▶ **WORK TASK**
For the data below, the lines that hold "open" should be counted; only the resulting number is expected.

------ MATERIAL PROVIDED ------

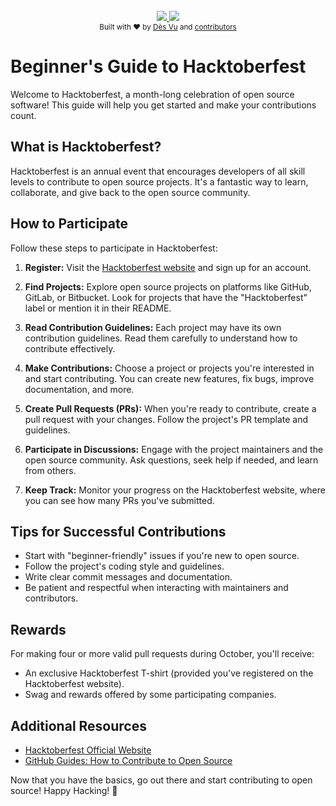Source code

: 
<br/>

<div align="center">
    <a href="https://hacktoberfest.digitalocean.com/">
            <img src="https://img.shields.io/badge/Hactoberfest-2023-blue"></img>
</a>
    <a href="">
            <img src="https://img.shields.io/badge/PRs-welcome-brightgreen.svg"></img>
        </a>   
    
</div>

<div align="center">
  <sub>Built with ❤︎ by
  <a href="https://www.facebook.com/DesVuTechnologies">Dès Vu</a> and
  <a href="https://hacktoberfestnepal2023.vercel.app/">
    contributors
  </a>
</div>

# Beginner's Guide to Hacktoberfest

Welcome to Hacktoberfest, a month-long celebration of open source software! This guide will help you get started and make your contributions count.

## What is Hacktoberfest?

Hacktoberfest is an annual event that encourages developers of all skill levels to contribute to open source projects. It's a fantastic way to learn, collaborate, and give back to the open source community.

## How to Participate

Follow these steps to participate in Hacktoberfest:

1. **Register:** Visit the [Hacktoberfest website](https://hacktoberfest.digitalocean.com/) and sign up for an account.

2. **Find Projects:** Explore open source projects on platforms like GitHub, GitLab, or Bitbucket. Look for projects that have the "Hacktoberfest" label or mention it in their README.

3. **Read Contribution Guidelines:** Each project may have its own contribution guidelines. Read them carefully to understand how to contribute effectively.

4. **Make Contributions:** Choose a project or projects you're interested in and start contributing. You can create new features, fix bugs, improve documentation, and more.

5. **Create Pull Requests (PRs):** When you're ready to contribute, create a pull request with your changes. Follow the project's PR template and guidelines.

6. **Participate in Discussions:** Engage with the project maintainers and the open source community. Ask questions, seek help if needed, and learn from others.

7. **Keep Track:** Monitor your progress on the Hacktoberfest website, where you can see how many PRs you've submitted.

## Tips for Successful Contributions

- Start with "beginner-friendly" issues if you're new to open source.
- Follow the project's coding style and guidelines.
- Write clear commit messages and documentation.
- Be patient and respectful when interacting with maintainers and contributors.

## Rewards

For making four or more valid pull requests during October, you'll receive:

- An exclusive Hacktoberfest T-shirt (provided you've registered on the Hacktoberfest website).
- Swag and rewards offered by some participating companies.

## Additional Resources

- [Hacktoberfest Official Website](https://hacktoberfest.digitalocean.com/)
- [GitHub Guides: How to Contribute to Open Source](https://guides.github.com/activities/contributing-to-open-source/)

Now that you have the basics, go out there and start contributing to open source! Happy Hacking! 🚀
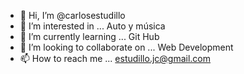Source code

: - 👋 Hi, I’m @carlosestudillo
- 👀 I’m interested in ... Auto y música
- 🌱 I’m currently learning ... Git Hub
- 💞️ I’m looking to collaborate on ... Web Development
- 📫 How to reach me ... estudillo.jc@gmail.com

<!---
carlosestudillo/carlosestudillo is a ✨ special ✨ repository because its `README.md` (this file) appears on your GitHub profile.
You can click the Preview link to take a look at your changes.
--->

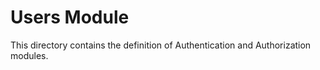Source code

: # Users Module
This directory contains the definition of Authentication and Authorization modules. 
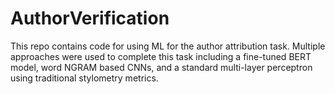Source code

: # AuthorVerification

This repo contains code for using ML for the author attribution task. Multiple approaches were used to complete this task including a fine-tuned BERT model, word NGRAM based CNNs, and a standard multi-layer perceptron using traditional stylometry metrics.
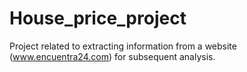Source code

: # House_price_project
Project related to extracting information from a website (www.encuentra24.com) for subsequent analysis.
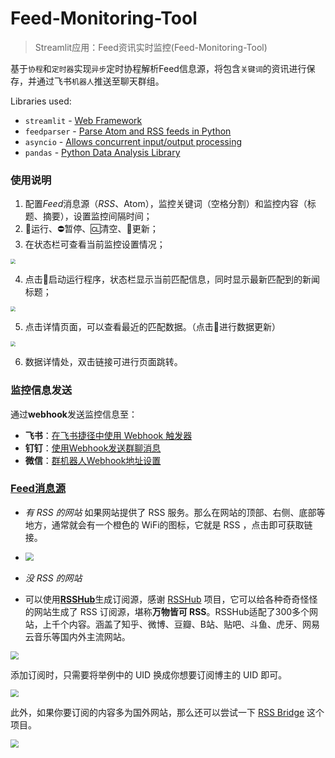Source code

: # Feed-Monitoring-Tool
>  Streamlit应用：Feed资讯实时监控(Feed-Monitoring-Tool)



基于`协程`和`定时器`实现`异步`定时协程解析Feed信息源，将包含`关键词`的资讯进行保存，并通过飞书`机器人`推送至聊天群组。

Libraries used:
- `streamlit` - [Web Framework](https://docs.streamlit.io/library/cheatsheet)
- `feedparser` - [Parse Atom and RSS feeds in Python](https://feedparser.readthedocs.io/en/latest/introduction.html)
- `asyncio` - [Allows concurrent input/output processing](https://docs.python.org/3/library/asyncio.html)
- `pandas` -  [Python Data Analysis Library](https://pandas.pydata.org/)

### 使用说明

1. 配置*Feed*消息源（*RSS*、Atom），监控关键词（空格分割）和监控内容（标题、摘要），设置监控间隔时间；
2. 🚗运行、⛔️暂停、🆑清空、🔁更新；
3. 在状态栏可查看当前监控设置情况；

<img src="C:\Users\86155\Desktop\Feed-Monitoring-Tool\static\fig1.png" style="zoom:50%;" />

4. 点击🚗启动运行程序，状态栏显示当前匹配信息，同时显示最新匹配到的新闻标题；

<img src="C:\Users\86155\Desktop\Feed-Monitoring-Tool\static\fig2.png" style="zoom:50%;" />

5. 点击详情页面，可以查看最近的匹配数据。（点击🔁进行数据更新）

<img src="C:\Users\86155\Desktop\Feed-Monitoring-Tool\static\fig3.png" style="zoom:50%;" />

6. 数据详情处，双击链接可进行页面跳转。

### 监控信息发送
通过**webhook**发送监控信息至：
- **飞书**：[在飞书捷径中使用 Webhook 触发器](https://www.feishu.cn/hc/zh-CN/articles/360040566333-%E5%9C%A8%E9%A3%9E%E4%B9%A6%E6%8D%B7%E5%BE%84%E4%B8%AD%E4%BD%BF%E7%94%A8-webhook-%E8%A7%A6%E5%8F%91%E5%99%A8)
-  **钉钉**：[使用Webhook发送群聊消息](https://open.dingtalk.com/document/orgapp/assign-a-webhook-url-to-an-internal-chatbot)
-  **微信**：[群机器人Webhook地址设置](https://open.work.weixin.qq.com/help2/pc/14931?is_tencent=0&version=4.0.12.6015&platform=win)




### [Feed消息源](https://post.smzdm.com/p/axlx4g43/?sort_tab=hot%252F)

- *有 RSS 的网站*
如果网站提供了 RSS 服务。那么在网站的顶部、右侧、底部等地方，通常就会有一个橙色的 WiFi的图标，它就是 RSS ，点击即可获取链接。
- <img src="C:\Users\86155\Desktop\Feed-Monitoring-Tool\static\pic01.jpg" style="zoom: 80%;" />


- *没 RSS 的网站*

- 可以使用[**RSSHub**](https://docs.rsshub.app/zh/)生成订阅源，感谢 [RSSHub](https://docs.rsshub.app/) 项目，它可以给各种奇奇怪怪的网站生成了 RSS 订阅源，堪称**万物皆可 RSS**。RSSHub适配了300多个网站，上千个内容。涵盖了知乎、微博、豆瓣、B站、贴吧、斗鱼、虎牙、网易云音乐等国内外主流网站。

<img src="C:\Users\86155\Desktop\Feed-Monitoring-Tool\static\pic02.jpg" style="zoom:80%;" />

添加订阅时，只需要将举例中的 UID 换成你想要订阅博主的 UID 即可。

<img src="C:\Users\86155\Desktop\Feed-Monitoring-Tool\static\pic03.jpg" style="zoom: 80%;" />

此外，如果你要订阅的内容多为国外网站，那么还可以尝试一下 [RSS Bridge](https://sebsauvage.net/rss-bridge/) 这个项目。

<img src="C:\Users\86155\Desktop\Feed-Monitoring-Tool\static\pic04.jpg" style="zoom:80%;" />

------

▶ **THE ANSWER**
9